5 (a) A progressive wave travels through a medium. The wave causes a particle of the medium to vibrate along a line P. The energy of the wave propagates along a line Q.
Compare the directions of lines P and Q if the wave is:
(i) a transverse wave
(ii) a longitudinal wave.
(b) A tube is closed at one end. A loudspeaker is placed near the other end of the tube, as shown in Fig. 5.1.
The loudspeaker emits sound of frequency 1.7kHz. The speed of sound in the air in the tube is 340ms$^{-1}$. A stationary wave is formed with an antinode A at the open end of the tube.

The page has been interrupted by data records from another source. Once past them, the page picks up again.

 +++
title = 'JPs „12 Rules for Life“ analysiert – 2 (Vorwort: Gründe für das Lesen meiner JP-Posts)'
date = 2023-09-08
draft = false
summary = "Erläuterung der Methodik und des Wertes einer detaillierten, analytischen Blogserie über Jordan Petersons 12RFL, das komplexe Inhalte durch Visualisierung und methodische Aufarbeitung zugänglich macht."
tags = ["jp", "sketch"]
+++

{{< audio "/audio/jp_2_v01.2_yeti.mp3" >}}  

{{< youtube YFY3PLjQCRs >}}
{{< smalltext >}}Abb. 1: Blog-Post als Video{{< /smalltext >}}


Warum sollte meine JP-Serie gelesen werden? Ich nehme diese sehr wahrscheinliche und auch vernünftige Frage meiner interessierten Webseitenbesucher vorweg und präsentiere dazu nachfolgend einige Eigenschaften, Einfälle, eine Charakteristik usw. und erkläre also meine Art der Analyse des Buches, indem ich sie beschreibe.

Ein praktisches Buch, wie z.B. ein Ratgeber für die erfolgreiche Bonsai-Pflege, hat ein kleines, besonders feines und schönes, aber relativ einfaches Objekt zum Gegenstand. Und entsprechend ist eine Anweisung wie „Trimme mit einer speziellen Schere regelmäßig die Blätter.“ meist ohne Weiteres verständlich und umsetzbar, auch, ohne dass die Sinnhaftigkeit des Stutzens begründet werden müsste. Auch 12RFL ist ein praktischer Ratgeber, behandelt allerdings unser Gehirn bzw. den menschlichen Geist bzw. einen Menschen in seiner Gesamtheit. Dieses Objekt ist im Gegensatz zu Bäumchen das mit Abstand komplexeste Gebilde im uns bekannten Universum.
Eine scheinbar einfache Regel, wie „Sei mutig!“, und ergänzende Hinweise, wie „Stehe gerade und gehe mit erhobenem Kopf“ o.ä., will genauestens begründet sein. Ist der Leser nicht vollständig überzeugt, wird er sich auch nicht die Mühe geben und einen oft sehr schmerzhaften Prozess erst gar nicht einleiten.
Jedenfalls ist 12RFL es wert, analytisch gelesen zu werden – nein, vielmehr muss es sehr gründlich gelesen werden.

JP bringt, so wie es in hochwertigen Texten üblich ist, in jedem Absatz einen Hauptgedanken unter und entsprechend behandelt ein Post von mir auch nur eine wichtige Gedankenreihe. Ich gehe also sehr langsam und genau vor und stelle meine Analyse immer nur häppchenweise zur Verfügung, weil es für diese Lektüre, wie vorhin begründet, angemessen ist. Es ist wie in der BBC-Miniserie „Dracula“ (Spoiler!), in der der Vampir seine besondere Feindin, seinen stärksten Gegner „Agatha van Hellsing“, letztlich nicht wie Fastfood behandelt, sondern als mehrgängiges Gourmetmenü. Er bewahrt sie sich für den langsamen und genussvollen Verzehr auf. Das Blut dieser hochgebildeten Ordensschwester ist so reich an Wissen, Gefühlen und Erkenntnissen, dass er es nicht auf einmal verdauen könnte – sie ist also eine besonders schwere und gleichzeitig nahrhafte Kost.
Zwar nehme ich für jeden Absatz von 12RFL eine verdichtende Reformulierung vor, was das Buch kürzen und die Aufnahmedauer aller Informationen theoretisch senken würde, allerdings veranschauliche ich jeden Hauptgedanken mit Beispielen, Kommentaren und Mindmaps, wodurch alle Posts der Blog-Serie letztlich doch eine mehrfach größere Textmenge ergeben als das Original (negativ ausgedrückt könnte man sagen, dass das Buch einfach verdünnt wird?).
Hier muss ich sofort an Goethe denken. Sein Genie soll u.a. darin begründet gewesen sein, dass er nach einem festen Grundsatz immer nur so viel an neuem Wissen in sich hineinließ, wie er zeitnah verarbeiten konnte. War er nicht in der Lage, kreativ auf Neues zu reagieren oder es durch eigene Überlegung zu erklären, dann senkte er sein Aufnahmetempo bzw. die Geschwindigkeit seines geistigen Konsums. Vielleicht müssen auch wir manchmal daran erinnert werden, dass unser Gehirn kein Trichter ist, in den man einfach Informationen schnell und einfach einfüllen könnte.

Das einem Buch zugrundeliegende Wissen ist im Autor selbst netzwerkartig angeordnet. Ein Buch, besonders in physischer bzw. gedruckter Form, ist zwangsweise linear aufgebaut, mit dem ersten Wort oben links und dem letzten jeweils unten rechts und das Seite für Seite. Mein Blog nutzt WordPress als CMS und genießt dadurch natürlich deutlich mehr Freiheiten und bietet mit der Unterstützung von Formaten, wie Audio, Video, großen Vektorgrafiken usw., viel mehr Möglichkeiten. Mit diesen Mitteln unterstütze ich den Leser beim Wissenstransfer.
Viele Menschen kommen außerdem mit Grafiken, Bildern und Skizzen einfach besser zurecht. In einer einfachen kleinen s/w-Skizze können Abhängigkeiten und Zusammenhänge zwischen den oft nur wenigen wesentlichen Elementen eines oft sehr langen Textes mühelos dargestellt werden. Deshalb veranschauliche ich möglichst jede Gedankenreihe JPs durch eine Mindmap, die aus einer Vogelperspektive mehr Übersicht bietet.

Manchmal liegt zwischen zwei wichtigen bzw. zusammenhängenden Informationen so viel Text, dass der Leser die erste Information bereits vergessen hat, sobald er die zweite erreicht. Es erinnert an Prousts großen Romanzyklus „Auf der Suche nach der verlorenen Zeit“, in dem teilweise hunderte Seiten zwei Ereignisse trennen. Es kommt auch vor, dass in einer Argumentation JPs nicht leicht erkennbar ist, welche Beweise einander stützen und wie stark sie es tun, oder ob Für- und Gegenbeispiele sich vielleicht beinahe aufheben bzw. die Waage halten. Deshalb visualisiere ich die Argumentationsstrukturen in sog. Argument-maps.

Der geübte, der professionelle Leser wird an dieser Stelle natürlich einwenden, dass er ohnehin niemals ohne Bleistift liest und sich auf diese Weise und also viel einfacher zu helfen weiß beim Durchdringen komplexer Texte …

There is only one other antinode A inside the tube, as shown in Fig. 5.1.
Determine:
(i) the wavelength of the sound
wavelength = ………………………………………………m
(ii) the length L of the tube
L = ………………………………………………m
(iii) the maximum wavelength of the sound from the loudspeaker that can produce a stationary wave in the tube.
maximum wavelength = ………………………………………………m
(c) Two polarising filters are arranged so that their planes are vertical and parallel. The first filter has its transmission axis at an angle of 35° to the vertical and the second filter has its transmission axis at angle α to the vertical, as shown in Fig. 5.2.
Angle α is greater than 35° and less than 90°. A beam of vertically polarised light of intensity $8.5Wm^{–2}$ is incident normally on the first filter.
(i) Show that the intensity of the light transmitted by the first filter is 5.7Wm$^{-2}$.
(ii) The intensity of the light transmitted by the second filter is 5.2Wm$^{-2}$.
Calculate angle α.
α = ………………………………………………..°
▶️Answer/Explanation
Ans :
5(a)(i) (they are) perpendicular
5(a)(ii) (they are) parallel
5(b)(i) λ = v / f
= 340 / 1700
= 0.20 m
5(b)(ii) L =3 4 ×λ =34 × 0.20 = 0.15 m
5(b)(iii)λ = 4× 0.15 or 0.20 ×3
= 0.60 m
5(c)(i) (I =) 8.5 × cos2 35° = 5.7 (W m $^{-2}$)
5(c)(ii) 5.2 = 5.7 cos $^{2}$ $\theta$
($\theta$ = 17°)
α = 35° + 17°
= 52°
Question 6.
6 (a) The current in a filament lamp decreases.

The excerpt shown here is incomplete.